Assigned task:
Beginning with the first line of the data below, extract each line up to and including the one containing "OVERVIEW OF PROJECT". Copy them exactly and add nothing.

[Source records]

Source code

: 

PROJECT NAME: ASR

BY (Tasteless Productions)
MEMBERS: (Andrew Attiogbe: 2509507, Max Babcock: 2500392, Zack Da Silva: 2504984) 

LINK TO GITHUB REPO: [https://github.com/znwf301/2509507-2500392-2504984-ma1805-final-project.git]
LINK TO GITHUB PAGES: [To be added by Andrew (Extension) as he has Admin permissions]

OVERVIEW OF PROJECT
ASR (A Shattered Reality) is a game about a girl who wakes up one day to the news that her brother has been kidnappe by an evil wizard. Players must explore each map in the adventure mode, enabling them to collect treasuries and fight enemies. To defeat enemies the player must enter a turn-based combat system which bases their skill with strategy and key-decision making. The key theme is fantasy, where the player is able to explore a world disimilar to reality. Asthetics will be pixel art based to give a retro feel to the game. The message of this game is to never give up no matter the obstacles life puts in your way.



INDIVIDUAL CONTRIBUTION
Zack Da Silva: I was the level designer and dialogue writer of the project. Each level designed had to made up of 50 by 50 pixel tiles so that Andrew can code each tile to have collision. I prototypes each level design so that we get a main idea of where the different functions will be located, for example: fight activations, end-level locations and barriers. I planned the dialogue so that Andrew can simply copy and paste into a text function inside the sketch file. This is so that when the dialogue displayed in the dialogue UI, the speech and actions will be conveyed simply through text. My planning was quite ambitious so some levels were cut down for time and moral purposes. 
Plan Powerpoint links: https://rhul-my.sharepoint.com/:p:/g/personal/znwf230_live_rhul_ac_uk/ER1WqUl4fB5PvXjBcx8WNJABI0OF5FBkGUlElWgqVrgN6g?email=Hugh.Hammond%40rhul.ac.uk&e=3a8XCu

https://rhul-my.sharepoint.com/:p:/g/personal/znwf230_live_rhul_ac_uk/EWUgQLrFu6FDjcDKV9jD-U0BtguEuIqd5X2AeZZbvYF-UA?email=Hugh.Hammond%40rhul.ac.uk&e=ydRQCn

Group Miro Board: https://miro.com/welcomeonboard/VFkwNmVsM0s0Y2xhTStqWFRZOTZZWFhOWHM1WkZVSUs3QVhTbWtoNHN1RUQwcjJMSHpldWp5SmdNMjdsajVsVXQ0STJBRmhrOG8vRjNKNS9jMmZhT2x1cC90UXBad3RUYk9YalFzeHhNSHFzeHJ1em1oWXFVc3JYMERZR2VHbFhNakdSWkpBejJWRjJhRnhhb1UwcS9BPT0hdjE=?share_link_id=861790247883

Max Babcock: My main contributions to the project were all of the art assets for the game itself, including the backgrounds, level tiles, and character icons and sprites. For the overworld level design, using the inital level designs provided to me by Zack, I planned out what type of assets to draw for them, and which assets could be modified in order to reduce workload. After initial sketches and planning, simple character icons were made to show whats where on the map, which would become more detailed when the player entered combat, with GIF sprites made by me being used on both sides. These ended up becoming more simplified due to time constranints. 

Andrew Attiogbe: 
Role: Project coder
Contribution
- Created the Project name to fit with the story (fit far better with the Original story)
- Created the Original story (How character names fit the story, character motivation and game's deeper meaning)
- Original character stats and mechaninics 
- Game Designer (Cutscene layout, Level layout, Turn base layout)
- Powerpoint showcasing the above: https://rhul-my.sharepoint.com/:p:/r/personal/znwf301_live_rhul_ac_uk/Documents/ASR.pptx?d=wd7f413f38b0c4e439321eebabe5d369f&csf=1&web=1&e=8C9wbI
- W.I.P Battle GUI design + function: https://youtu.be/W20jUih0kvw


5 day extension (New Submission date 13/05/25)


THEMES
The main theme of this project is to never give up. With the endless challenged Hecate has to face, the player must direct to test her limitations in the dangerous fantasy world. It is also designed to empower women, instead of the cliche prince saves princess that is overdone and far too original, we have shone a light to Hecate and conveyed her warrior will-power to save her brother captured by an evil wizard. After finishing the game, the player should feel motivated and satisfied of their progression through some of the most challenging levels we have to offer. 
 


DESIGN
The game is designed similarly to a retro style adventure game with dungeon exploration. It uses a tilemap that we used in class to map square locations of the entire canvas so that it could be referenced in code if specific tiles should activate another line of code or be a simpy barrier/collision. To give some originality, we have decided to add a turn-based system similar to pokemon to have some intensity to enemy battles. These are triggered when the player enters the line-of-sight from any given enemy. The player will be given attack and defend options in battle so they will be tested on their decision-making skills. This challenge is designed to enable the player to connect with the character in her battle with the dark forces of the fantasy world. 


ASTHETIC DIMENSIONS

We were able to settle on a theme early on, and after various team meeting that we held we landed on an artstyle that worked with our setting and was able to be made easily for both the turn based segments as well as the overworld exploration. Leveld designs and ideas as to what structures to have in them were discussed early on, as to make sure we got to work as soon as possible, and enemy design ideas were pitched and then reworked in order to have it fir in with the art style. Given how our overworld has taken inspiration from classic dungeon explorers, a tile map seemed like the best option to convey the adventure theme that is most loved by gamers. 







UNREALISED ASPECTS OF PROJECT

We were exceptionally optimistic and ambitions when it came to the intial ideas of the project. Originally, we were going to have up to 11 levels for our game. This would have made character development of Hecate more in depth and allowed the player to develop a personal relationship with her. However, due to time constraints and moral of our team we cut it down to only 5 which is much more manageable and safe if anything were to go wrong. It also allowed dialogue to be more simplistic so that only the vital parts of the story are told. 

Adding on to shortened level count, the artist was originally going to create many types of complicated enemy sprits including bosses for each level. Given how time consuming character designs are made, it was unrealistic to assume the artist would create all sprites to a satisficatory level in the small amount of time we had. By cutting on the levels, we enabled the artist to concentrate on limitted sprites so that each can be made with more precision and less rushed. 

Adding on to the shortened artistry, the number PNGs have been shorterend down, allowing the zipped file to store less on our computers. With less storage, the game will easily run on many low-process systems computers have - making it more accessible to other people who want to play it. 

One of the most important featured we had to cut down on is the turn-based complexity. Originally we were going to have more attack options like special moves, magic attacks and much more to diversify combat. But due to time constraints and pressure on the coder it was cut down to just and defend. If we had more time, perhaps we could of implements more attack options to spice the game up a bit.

[/Source records]

Response:
Source code

: 

PROJECT NAME: ASR

BY (Tasteless Productions)
MEMBERS: (Andrew Attiogbe: 2509507, Max Babcock: 2500392, Zack Da Silva: 2504984) 

LINK TO GITHUB REPO: [https://github.com/znwf301/2509507-2500392-2504984-ma1805-final-project.git]
LINK TO GITHUB PAGES: [To be added by Andrew (Extension) as he has Admin permissions]

OVERVIEW OF PROJECT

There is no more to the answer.